Intelligence

Dutch expelled two Russian spies over hack plan on Swiss lab working on Skripal case

Dutch intelligence services arrested two alleged Russian spies that were planning to hack a Swiss laboratory where is ongoing an investigation on the poisoning of the spy Sergei Skripal.

According to Dutch-based NRC newspaper and Swiss daily Tages-Anzeiger, Dutch intelligence services arrested two alleged Russian spies working for Russia’s GRU military intelligence service on suspicion of planning to hack the Spiez laboratory near Bern.

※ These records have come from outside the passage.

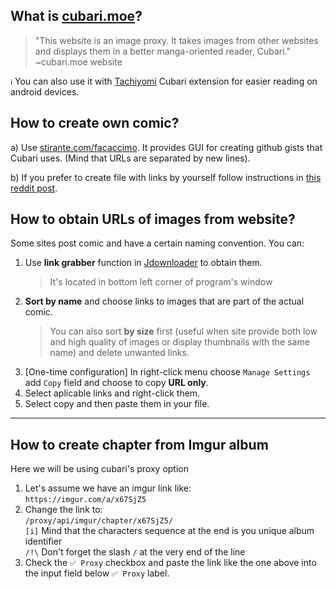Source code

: ## What is [cubari.moe](https://cubari.moe/)?
> "This website is an image proxy. It takes images from other websites and displays them in a better manga-oriented reader, Cubari."  
~cubari.moe website

`ℹ️` You can also use it with [Tachiyomi](https://tachiyomi.org/) Cubari extension for easier reading on android devices.

## How to create own comic?
a)  Use [stirante.com/facaccimo](https://stirante.com/facaccimo/). It provides GUI for creating github gists that Cubari uses. (Mind that URLs are separated by new lines). 

b) If you prefer to create file with links by yourself follow instructions in [this reddit post](https://www.reddit.com/r/manga/comments/mcicbp/sl_how_to_host_a_series_on_imgur_with_guyamoe/).

## How to obtain URLs of images from website?
Some sites post comic and have a certain naming convention. You can:
1. Use **link grabber** function in [Jdownloader](https://jdownloader.org/) to obtain them.  
    > It's located in bottom left corner of program's window
2. **Sort by name** and choose links to images that are part of the actual comic. 
    > You can also sort **by size** first (useful when site provide both low and high quality of images or display thumbnails with the same name) and delete unwanted links.
3. [One-time configuration] In right-click menu choose `Manage Settings` add `Copy` field and choose to copy **URL only**.
4. Select aplicable links and right-click them. 
5. Select copy and then paste them in your file.

---

## How to create chapter from Imgur album
Here we will be using cubari's proxy option

1. Let's assume we have an imgur link like:  
	`https://imgur.com/a/x67SjZ5`
2. Change the link to:  
	`/proxy/api/imgur/chapter/x67SjZ5/`  
		`[i]` Mind that the characters sequence at the end is you unique album identifier  
		`/!\` Don't forget the slash `/` at the very end of the line
3. Check the `✅ Proxy` checkbox and paste the link like the one above into the input field below `✅ Proxy` label.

The laboratory conducts investigations for a global chemical arms watchdog, the Organisation for the Prohibition of Chemical Weapons (OPCW), its researchers were investigating the poisoning of agent Sergei Skripal and his daughter in Salisbury.

The two agents carried equipment to hack into the network of the laboratory to spy on the activity of its researchers.

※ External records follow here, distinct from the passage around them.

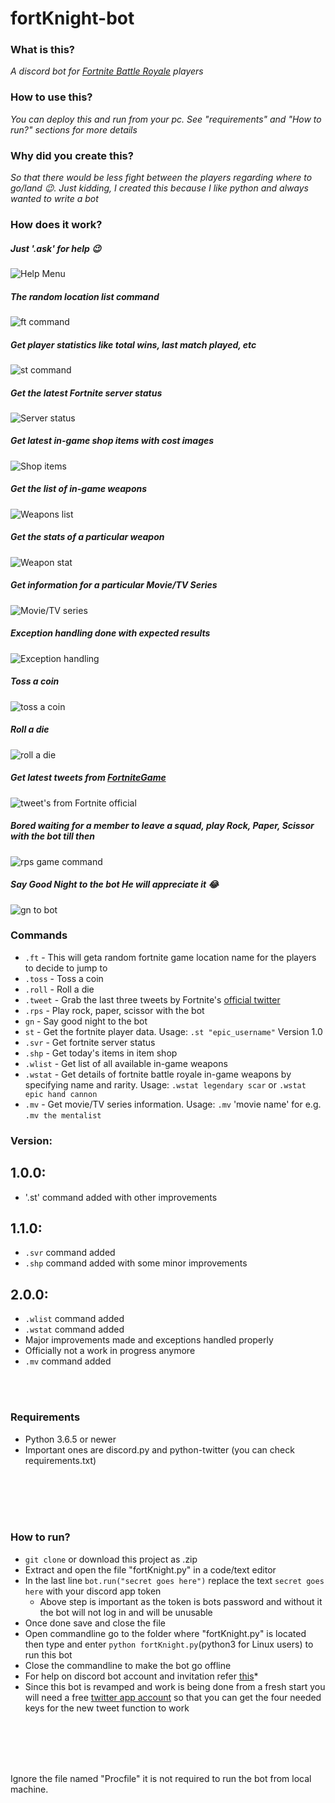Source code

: # fortKnight-bot

### What is this?
*A discord bot for [Fortnite Battle Royale](https://www.epicgames.com/fortnite/en-US/buy-now/battle-royale) players* 

### How to use this?
*You can deploy this and run from your pc. See "requirements" and "How to run?" sections for more details*

### Why did you create this?
*So that there would be less fight between the players regarding where to go/land 😉. Just kidding, I created this because I like python and always wanted to write a bot*

### How does it work?
##### Just '.ask' for help 😉
![Help Menu](https://i.imgur.com/TtHI6LO.png)
##### The random location list command
![ft command](https://i.imgur.com/c7q7Wzg.png)
##### Get player statistics like total wins, last match played, etc
![st command](https://i.imgur.com/phh8VEK.png)
##### Get the latest Fortnite server status
![Server status](https://i.imgur.com/W9BM0vn.png)
##### Get latest in-game shop items with cost images
![Shop items](https://i.imgur.com/rnx40VV.png)
##### Get the list of in-game weapons
![Weapons list](https://i.imgur.com/EYG1HPf.png)
##### Get the stats of a particular weapon
![Weapon stat](https://i.imgur.com/fw2nWWC.png)
##### Get information for a particular Movie/TV Series
![Movie/TV series ](https://i.imgur.com/aOWEVGd.png)
##### Exception handling done with expected results
![Exception handling](https://i.imgur.com/Wy6MUFH.png)
##### Toss a coin
![toss a coin](https://i.imgur.com/fisjA1v.png)
##### Roll a die
![roll a die](https://i.imgur.com/l2NkgK4.png)
##### Get latest tweets from [FortniteGame](https://twitter.com/FortniteGame)
![tweet's from Fortnite official](https://i.imgur.com/r9uHLLP.png)
##### Bored waiting for a member to leave a squad, play Rock, Paper, Scissor with the bot till then
![rps game command](https://i.imgur.com/Vn1g9cp.png)
##### Say Good Night to the bot He will appreciate it 😂
![gn to bot](https://i.imgur.com/px5od8Y.png)

### Commands
* `.ft` - This will geta random fortnite game location name for the players to decide to jump to
* `.toss` - Toss a coin
* `.roll` - Roll a die
* `.tweet` - Grab the last three tweets by Fortnite's [official twitter](https://twitter.com/FortniteGame)
* `.rps` - Play rock, paper, scissor with the bot
* `gn` - Say good night to the bot
* `st` - Get the fortnite player data. Usage: `.st "epic_username"` Version 1.0
* `.svr` - Get fortnite server status
* `.shp` - Get today's items in item shop
* `.wlist` - Get list of all available in-game weapons
* `.wstat` - Get details of fortnite battle royale in-game weapons by specifying name and rarity. Usage: `.wstat legendary scar` or `.wstat epic hand cannon`
* `.mv` - Get movie/TV series information. Usage: `.mv` 'movie name' for e.g. `.mv the mentalist`

### Version:

## 1.0.0:
* '.st' command added with other improvements
## 1.1.0:
* `.svr` command added
* `.shp` command added with some minor improvements
## 2.0.0:
* `.wlist` command added
* `.wstat` command added
* Major improvements made and exceptions handled properly
* Officially not a work in progress anymore
* `.mv` command added

<br/><br/>

### Requirements
* Python 3.6.5 or newer
* Important ones are discord.py and python-twitter (you can check requirements.txt)

<br/><br/><br/><br/>

### How to run?
* `git clone` or download this project as .zip
* Extract and open the file "fortKnight.py" in a code/text editor
* In the last line `bot.run("secret goes here")` replace the text `secret goes here` with your discord app token
  * Above step is important as the token is bots password and without it the bot will not log in and will be unusable
* Once done save and close the file
* Open commandline go to the folder where "fortKnight.py" is located then type and enter `python fortKnight.py`(python3 for Linux users) to run this bot
* Close the commandline to make the bot go offline
* For help on discord bot account and invitation refer [this](https://github.com/Chikachi/DiscordIntegration/wiki/How-to-get-a-token-and-channel-ID-for-Discord)*
* Since this bot is revamped and work is being done from a fresh start you will need a free [twitter app account](https://apps.twitter.com/) so that you can get the four needed keys for the new tweet function to work

<br/><br/><br/><br/>

Ignore the file named "Procfile" it is not required to run the bot from local machine.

Russian Foreign Minister Sergei Lavrov expressed his disappointment for the arrest of the two men earlier this year.

“The two were detained “early this year” by Dutch military intelligence (MIVD) working together with several other countries, and then expelled from the Netherlands, the newspapers reported.” states the AFP press.

The decision to expel the two spies was taken by the cabinet of the Dutch Prime Minister Mark Rutte on March 26.

“The duo, according to sources within the investigation, carried equipment which they wanted to use to break into the computer network” of the Spiez laboratory.

The researchers at the Spiez Lab were analyzing data related to poison gas attacks in Syria, as well as the attack on the double agent Sergei Skripal that involved the nerve agent Novichok on Russian double agent Sergei Skripal and his daughter.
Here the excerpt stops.